む、何よそのいやそうな顔は?私だってほんとに笑うときくらいあるっての…
 「それにね、あんたの力を信じてるから、この役を任せられるのよ。いい?もし私が崖を
登りきっても、囮が先にやられてたんじゃ私も死ぬだけだしね」
 そして鳥頭から手をどけ、握りこぶしをつくって相手の胸を叩く。
 「私の命…あんたに預けたわよ!」
 途端、ジャミルの両の目が輝きを帯びる。比喩ではない。エルフの血をひいているせいだと
思うが、この娘は気分が高揚してくると、青い瞳がわずかに金色がかってくるのだ。こういう
ときのこいつは、常に予想外の力を発揮してくれる。気分屋だから、滅多に見せては
くれないけどね。いい意味でも悪い意味でも、この娘はいつだって私の組み上げた論理や計算など
見事にぶち壊してくれる。本当に、こいつといると飽きることなどあり得ない。
 「任せてください!囮役、立派につとめてみせましょう!」
 ジャミルはそういって胸をどんと叩く。鼻息も荒い。なんて乗せやすい奴だろう。こういう場合
バカは重宝するわね。
 「それに…」
 私は踵を返し、エリーがいるはずの方向を見つめた。ちょっとここでキメとくか。たまには
そういうのもいいだろう。
 「あの姫君を助けるナイト役だけは…誰にも譲れないのよね…!」
 姫君扱いされたら…まあきっとあの娘は喜ぶでしょうね。何故か男扱いしかされていないから。

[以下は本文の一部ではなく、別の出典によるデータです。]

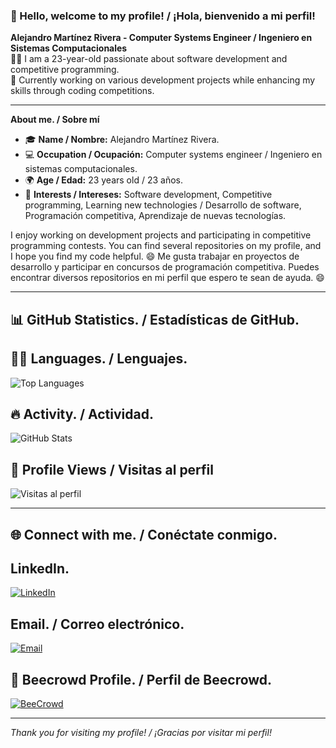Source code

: ### 👋 Hello, welcome to my profile! / ¡Hola, bienvenido a mi perfil!

**Alejandro Martínez Rivera - Computer Systems Engineer / Ingeniero en Sistemas Computacionales**  
🧑‍💻 I am a 23-year-old passionate about software development and competitive programming.  
💼 Currently working on various development projects while enhancing my skills through coding competitions.

---

**About me. / Sobre mí**  
- 🎓 **Name / Nombre:** Alejandro Martínez Rivera.
- 💻 **Occupation / Ocupación:** Computer systems engineer / Ingeniero en sistemas computacionales.
- 🌍 **Age / Edad:** 23 years old / 23 años. 
- 🚀 **Interests / Intereses:** Software development, Competitive programming, Learning new technologies / Desarrollo de software, Programación competitiva, Aprendizaje de nuevas tecnologías.

I enjoy working on development projects and participating in competitive programming contests. You can find several repositories on my profile, and I hope you find my code helpful. 😄
Me gusta trabajar en proyectos de desarrollo y participar en concursos de programación competitiva. Puedes encontrar diversos repositorios en mi perfil que espero te sean de ayuda. 😄  

---

## 📊 GitHub Statistics. / Estadísticas de GitHub.

## 👨‍💻 Languages. / Lenguajes.
![Top Languages](https://github-readme-stats.vercel.app/api/top-langs/?username=AlejandroMtz10&layout=default_count=10&theme=radical)

## 🔥 Activity. / Actividad.
![GitHub Stats](https://github-readme-stats.vercel.app/api?username=AlejandroMtz10&show_icons=true&count_private=true&theme=radical)

## 👀 Profile Views / Visitas al perfil
![Visitas al perfil](https://komarev.com/ghpvc/?username=AlejandroMtz10&style=flat-square&color=blue)

---

## 🌐 Connect with me. / Conéctate conmigo.

## LinkedIn.
[![LinkedIn](https://img.shields.io/badge/LinkedIn-blue?style=for-the-badge&logo=linkedin)](https://www.linkedin.com/in/alejandro-mart%C3%ADnez-rivera-a35541248/) 

## Email. / Correo electrónico.
[![Email](https://img.shields.io/badge/Email-outlook-blue?style=for-the-badge&logo=microsoft-outlook)](mailto:alex10mtz_rivera@outlook.com)

## 🐝 Beecrowd Profile. / Perfil de Beecrowd.
[![BeeCrowd](https://img.shields.io/badge/BeeCrowd-Profile-blue?style=for-the-badge&logo=codeforces&logoColor=white)](https://judge.beecrowd.com/es/profile/802361)

---

*Thank you for visiting my profile! / ¡Gracias por visitar mi perfil!*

あんなにかわいい娘って、そうはいないと思うんだけど。私が男だったら、絶対に放っては
おかないだろうに。




 「ここね…」
 ジャミルが目標地点に走り出したのを確認してから、私はミスリルメイルを装着して海に
飛び込んだ。ミスリルメイル装着時のみ、私たちは魔法を使うことができる。私の場合は勿論
水属性の魔法だ。それで海流を少し操って、あっという間に目的地まで泳ぐことができた。
ところで、そんなことをしたら敵に察知されてしまうのではないかと思う人もおありだろう。
しかしながら、海というのはそれこそとてつもなく膨大な水気を常に放ち続けているため、
海の中に入ってしまえば、それと結びつきやすい性質の魔力、すなわち私の魔力はそれに完全に
隠れてしまってまず察知することは不可能だ。ただし、少しでも海から出ればすぐに発見されて
しまうだろうが。呼吸については心配ない。私が使える魔法の中には、水中で呼吸できるという
ものもあるのだ。便利なもんでしょ?
 伝説によれば魔法というのは、古代には誰でも使うことができたという。この世界における魔法とは
どういうものか簡単に言えば、自らの魔力を体外に放出し、自然の”気”と融合させることによって
様々な奇跡を起こすというものだ。しかしながら、今の人間は魔力を体外に出すことはできない。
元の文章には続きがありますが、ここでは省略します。